Lineup Announcement: Cannes 1996
As the world absorbs the newly announced Cannes 2016 lineup, we (read: I) here at Nick's Flick Picks prepare our annual traditional of participating in all the madness by revisiting some Cannes Film Festival of the past. This year, I've booked a trip to Cannes 1996, roundly celebrated at the time as one of the richest Competitions in then-recent history. Lars von Trier's Breaking the Waves, the Coen Brothers's Fargo, and Mike Leigh's Secrets & Lies all emerged as Palme front-runners in the top half of the festival. Not only did each reap major prizes on the Croisette, their acclaim persisted across the year, landing them on year-end Ten Best lists around the world and scoring major Oscar wins and nominations. Revisiting these three films alone would be a worthwhile errand on their 20th anniversary, since electing on a "best" among them is as tricky now as it was then. Same goes for their three leading ladies, who eventually held down three-fifths of a notably superb Best Actress roster at that year's Academy Awards.
But Cannes 1996 offered even more than its three principal breakout titles.
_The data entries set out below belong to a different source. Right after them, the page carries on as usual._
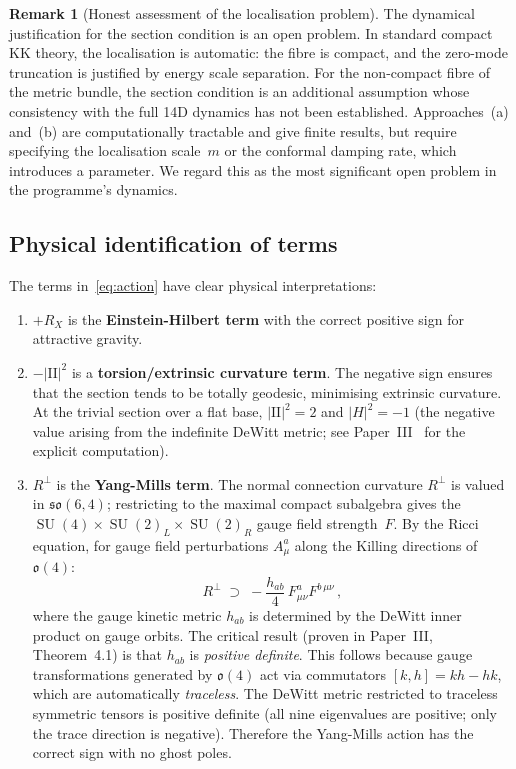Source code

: \documentclass[12pt,a4paper]{article}
\theoremstyle{definition}
\newtheorem{remark}[theorem]{Remark}
\newcommand{\SU}{\operatorname{SU}}
\begin{document}
\begin{remark}[Honest assessment of the localisation problem]
\label{rem:localisation}
The dynamical justification for the section condition is an open problem.
In standard compact KK theory, the localisation is automatic: the fibre is compact, and the zero-mode truncation is justified by energy scale separation.
For the non-compact fibre of the metric bundle, the section condition is an additional assumption whose consistency with the full 14D dynamics has not been established.
Approaches~(a) and~(b) are computationally tractable and give finite results, but require specifying the localisation scale~$m$ or the conformal damping rate, which introduces a parameter.
We regard this as the most significant open problem in the programme's dynamics.
\end{remark}

\subsection{Physical identification of terms}

The terms in~\eqref{eq:action} have clear physical interpretations:

\begin{enumerate}
\item $+R_X$ is the \textbf{Einstein-Hilbert term} with the correct positive sign for attractive gravity.

\item $-|\mathrm{I\!I}|^2$ is a \textbf{torsion/extrinsic curvature term}. The negative sign ensures that the section tends to be totally geodesic, minimising extrinsic curvature.
At the trivial section over a flat base, $|\mathrm{I\!I}|^2 = 2$ and $|H|^2 = -1$ (the negative value arising from the indefinite DeWitt metric; see Paper~III~\cite{Paper3} for the explicit computation).

\item $R^\perp$ is the \textbf{Yang-Mills term}. The normal connection curvature $R^\perp$ is valued in $\mathfrak{so}(6,4)$; restricting to the maximal compact subalgebra gives the $\SU(4) \times \SU(2)_L \times \SU(2)_R$ gauge field strength~$F$.
By the Ricci equation, for gauge field perturbations $A^a_\mu$ along the Killing directions of $\mathfrak{o}(4)$:
\begin{equation}
R^\perp \;\supset\; -\frac{h_{ab}}{4}\, F^a_{\mu\nu} F^{b\,\mu\nu}\,,
\end{equation}
where the gauge kinetic metric $h_{ab}$ is determined by the DeWitt inner product on gauge orbits.
The critical result (proven in Paper~III, Theorem~4.1) is that $h_{ab}$ is \emph{positive definite}.
This follows because gauge transformations generated by $\mathfrak{o}(4)$ act via commutators $[k, h] = kh - hk$, which are automatically \emph{traceless}.
The DeWitt metric restricted to traceless symmetric tensors is positive definite (all nine eigenvalues are positive; only the trace direction is negative).
Therefore the Yang-Mills action has the correct sign with no ghost poles.
\end{enumerate}
\end{document}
David Cronenberg shocked the festival so completely that Francis Ford Coppola's jury had to devise a separate prize for originality, daring, and audacity. Ewan McGregor was the where'd-he-come-from ingénue of the moment, flashing his gorgeous eight-inch ...smile in both Trainspotting and The Pillow Book. Jacques Audiard and Arnaud Desplechin took major strides toward global renown in the Main Competition, where Robert Altman, Bernardo Bertolucci, and Michael Cimino staged more elegiac bids for continued relevance. New names like Paul Thomas Anderson, Jean-Pierre and Luc Dardenne, Mary Harron, and David O. Russell attracted more devotees, none of them realizing that their next movies would really make their names. Iran, Japan, Romania, Australia, Russia, Poland, Senegal, and Spain extended the glorious runs of their national cinemas, while Georgia, Lithuania, and Guinea-Bissau marshaled more meager resources to yield memorable titles.
I'll fold as many sidebar titles as I can into my Cannes 1996 screenings, but at the very least, I'll have my notepad out for all the movies selected for the Main Competition (pending the availability of one elusive title, but even 21 out of 22 wouldn't be bad). There'll be no jury joining me this year. I'm too busy at my day job to coordinate another mass effort this spring. But I still hope you'll all play along as much as you can at home, especially if you notice a title that you've been thirsty to reexamine or eager to dig up for a first encounter. Here's what I can tell you about my main itinerary. More to follow, all leading up to the main action from May 9-20, the dates of the actual 1996 Cannes Film Festival.
Breaking the Waves (Lars von Trier, Denmark/France/Sweden): I've seen this three or four times over the years, always with astonishment at its ambition and uniqueness, but with some upward and downward swings of real affection. How will it go down this time, especially on that recently-issued Criterion Blu-ray?
Crash (David Cronenberg, Canada): One of those movies I can't imagine my life without, and effectively the film that inspired my entire first book, despite registering only peripherally in the finished product. I'm a sucker for this one, but I noticed on my most recent return that my reactions were shifting a little.